A dor era tão profunda que o homem se viu perdido, vagando como uma sombra catatônica pelas ruas no smoking judiado de três meses. Comia quando alguma alma caridosa lhe dava de comer, bebia quando alguém mais atento se lembrava de que ao homem não basta apenas comer o pão, mas que as funções do corpo também necessitam de fluidos, dormia quando se lhe apagavam as vistas num tipo de eclipse da exaustão. Nas ruas, toda a cidade, repleta de uma piedade passiva, já o conhecia:

- Lá se vai o pobre diabo... Está acabado... - diziam aos cochichos – pobre diabo...

Nas ruas por onde vagava o Homem-Sombra tudo se calava de um silêncio constrangido; parecia que toda aquela dor incomodava aos presentes, os quais, de fato, sentiam pena do homem magro e pálido, mas que também sentiam, de forma evidente, certo alívio por não serem eles os coitados, vítimas do infortúnio. Quando o homem, com seus passos de sonâmbulo e olhar disperso seguia adiante em seu caminhar desnorteado, era como se as nuvens negras se afastassem e toda a gente, em questão de segundos, sacolejava dos ombros uma tristeza acanhada, para depois retornar às conversas e aos afazeres mundanos.

Neste dia, quando já se aproximava a noite, o homem perambulou até uma praça poeirenta, de poucas árvores, poucos bancos e deserta. Não se sabe se a praça estava deserta pela presença do Homem-Sombra, do Pobre-Diabo, que espantara as pessoas, acabrunhadas pela sua dor ou se a praça em questão, pobre e feia, era simplesmente um pedaço abandonado de terra com o qual ninguém se importava. De qualquer forma, para ele, tanto faz: havia três meses que já não mais se apercebia das pessoas em redor. Estava metido num limbo estranho onde cada segundo, no seu cérebro febril, apenas fazia lembrar das perdas, do vazio.

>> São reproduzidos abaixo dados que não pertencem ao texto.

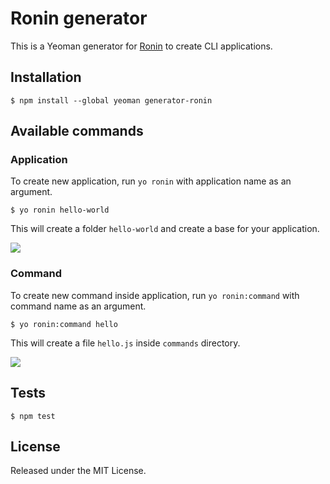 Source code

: # Ronin generator

This is a Yeoman generator for [Ronin](https://github.com/vdemedes/ronin) to create CLI applications.

## Installation

```
$ npm install --global yeoman generator-ronin
```

## Available commands

### Application

To create new application, run `yo ronin` with application name as an argument.

```
$ yo ronin hello-world
```

This will create a folder `hello-world` and create a base for your application.

![](http://cl.ly/image/153M3B1T3t47/embed)


### Command

To create new command inside application, run `yo ronin:command` with command name as an argument.

```
$ yo ronin:command hello
```

This will create a file `hello.js` inside `commands` directory.

![](http://cl.ly/image/0V1g3q1F0k2u/embed)

## Tests

```
$ npm test
```

## License

Released under the MIT License.
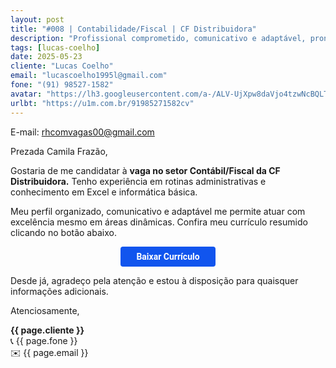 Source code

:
 ```yaml
---
layout: post
title: "#008 | Contabilidade/Fiscal | CF Distribuidora"
description: "Profissional comprometido, comunicativo e adaptável, pronto para agregar valor à equipe!"
tags: [lucas-coelho]
date: 2025-05-23
cliente: "Lucas Coelho"
email: "lucascoelho1995l@gmail.com"
fone: "(91) 98527-1582"
avatar: "https://lh3.googleusercontent.com/a-/ALV-UjXpw8daVjo4tzwNcBQLTYZhzQ7xDQGc4Fifteyjd5WwvB2LYF7vbQ=s240-p-k-no"
urlbt: "https://u1m.com.br/91985271582cv"
---
```

E-mail: rhcomvagas00@gmail.com

Prezada Camila Frazão,

Gostaria de me candidatar à **vaga no setor Contábil/Fiscal da CF Distribuidora.** 
Tenho experiência em rotinas administrativas e conhecimento em Excel e informática básica. 

Meu perfil organizado, comunicativo e adaptável me permite atuar com excelência mesmo em áreas dinâmicas. 
Confira meu currículo resumido clicando no botão abaixo.


<center><a href="{{ page.urlbt }}" class="btn" style="display: inline-block;padding: 8px 25px;color: white;font-size: 14px;text-decoration: none;border-radius: 4px;text-align: center;cursor: pointer;display: inline-block;font-weight: 700;font-family: 'Roboto', Tahoma, Verdana, Segoe, sans-serif;background-color: #15e;">Baixar Currículo</a></center>

Desde já, agradeço pela atenção e estou à disposição para quaisquer informações adicionais.


Atenciosamente,

**{{ page.cliente }}**<br>
📞 {{ page.fone }}<br>
✉️ {{ page.email }}
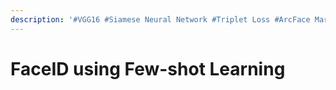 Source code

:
 ```yaml
---
description: '#VGG16 #Siamese Neural Network #Triplet Loss #ArcFace Margin Loss'
---
```


# FaceID using Few-shot Learning

<figure><img src="../../../.gitbook/assets/FaceID using Few-shot Learning_페이지_01.jpg" alt=""><figcaption></figcaption></figure>

<figure><img src="../../../.gitbook/assets/FaceID using Few-shot Learning_페이지_02.jpg" alt=""><figcaption></figcaption></figure>

<figure><img src="../../../.gitbook/assets/FaceID using Few-shot Learning_페이지_03.jpg" alt=""><figcaption></figcaption></figure>

<figure><img src="../../../.gitbook/assets/FaceID using Few-shot Learning_페이지_04.jpg" alt=""><figcaption></figcaption></figure>

<figure><img src="../../../.gitbook/assets/FaceID using Few-shot Learning_페이지_05.jpg" alt=""><figcaption></figcaption></figure>

<figure><img src="../../../.gitbook/assets/FaceID using Few-shot Learning_페이지_06.jpg" alt=""><figcaption></figcaption></figure>

<figure><img src="../../../.gitbook/assets/FaceID using Few-shot Learning_페이지_07.jpg" alt=""><figcaption></figcaption></figure>

<figure><img src="../../../.gitbook/assets/FaceID using Few-shot Learning_페이지_08.jpg" alt=""><figcaption></figcaption></figure>

<figure><img src="../../../.gitbook/assets/FaceID using Few-shot Learning_페이지_09.jpg" alt=""><figcaption></figcaption></figure>

<figure><img src="../../../.gitbook/assets/FaceID using Few-shot Learning_페이지_10.jpg" alt=""><figcaption></figcaption></figure>

<figure><img src="../../../.gitbook/assets/FaceID using Few-shot Learning_페이지_11.jpg" alt=""><figcaption></figcaption></figure>

<figure><img src="../../../.gitbook/assets/FaceID using Few-shot Learning_페이지_12.jpg" alt=""><figcaption></figcaption></figure>

<figure><img src="../../../.gitbook/assets/FaceID using Few-shot Learning_페이지_13.jpg" alt=""><figcaption></figcaption></figure>

<figure><img src="../../../.gitbook/assets/FaceID using Few-shot Learning_페이지_14.jpg" alt=""><figcaption></figcaption></figure>

<figure><img src="../../../.gitbook/assets/FaceID using Few-shot Learning_페이지_15.jpg" alt=""><figcaption></figcaption></figure>

<figure><img src="../../../.gitbook/assets/FaceID using Few-shot Learning_페이지_16.jpg" alt=""><figcaption></figcaption></figure>

<figure><img src="../../../.gitbook/assets/FaceID using Few-shot Learning_페이지_17.jpg" alt=""><figcaption></figcaption></figure>

<figure><img src="../../../.gitbook/assets/FaceID using Few-shot Learning_페이지_18.jpg" alt=""><figcaption></figcaption></figure>

<figure><img src="../../../.gitbook/assets/FaceID using Few-shot Learning_페이지_19.jpg" alt=""><figcaption></figcaption></figure>

<figure><img src="../../../.gitbook/assets/FaceID using Few-shot Learning_페이지_20.jpg" alt=""><figcaption></figcaption></figure>

<figure><img src="../../../.gitbook/assets/FaceID using Few-shot Learning_페이지_21.jpg" alt=""><figcaption></figcaption></figure>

Quem o visse sentar-se no banco não deixaria de se lembrar, imediatamente, de uma dessas decorações do Dia das Bruxas: um esqueleto de smoking preto, braços caídos, olhar triste e faces pálidas, olhando desinteressado para o nada enquanto a noite chegava indiferente a tudo, tal e qual uma vaga que chega com as marés.

Foi sem que o homem percebesse que alguém sentou-se a seu lado. Se lhe funcionassem os sentidos teria visto a velha macérrima, de lenço na cabeça, grandes brincos em argola e um protuberante queixo, exacerbado pela boca sem dentes, observando-o sem o mínimo pudor, bem dentro da cara.

A velha tocou-o no ombro com a mão ossuda e, pela primeira vez em três meses, o homem se apercebeu da presença de outro ser humano. Piscou como se tivesse acabado de acordar de um sono prolongado e olhou lentamente para a velha que ainda o observava muito de perto.

- Não deixei de notar tanta dor, meu filho, ao longe avistei vossa cara deformada de agonia! - Disse a velha, que sorriu com a boca murcha e escura.

Quando se sofre muito e de forma muito intensa, alguns comparam o sentimento ao ato de afogar-se: pode se passar um segundo em que, botando a cabeça para fora da água, vem o alívio momentâneo do oxigênio, para, logo depois, retornar à agonia da sufocação. O homem viu a velha e, por um segundo, tomando ciência de sua estranha figura, se esqueceu de que sofria, mas, no instante seguinte, lembrou-se e sentiu o peito apertado e frio, com um choro bolorento preso à garganta.

A velha espalmou a mão direita sobre o peito do homem:

– Há tanto aqui que já não lhe cabe mais no peito, percebe-se logo. Vê? Este coração já mal se sustenta.

O homem não respondeu.

Ainda com a mão espalmada a velha prosseguiu:

- É por isso que venho lhe oferecer um presente… - E, num gesto brusco, que desafia a lógica e a nossa concepção racional, cravou com destreza as cinco pontas dos dedos ao peito do homem, que emitiu um grito de agonia enquanto a velha, no mesmo gesto de quem puxa um animal arredio pelo rabo, puxou-lhe o coração para fora.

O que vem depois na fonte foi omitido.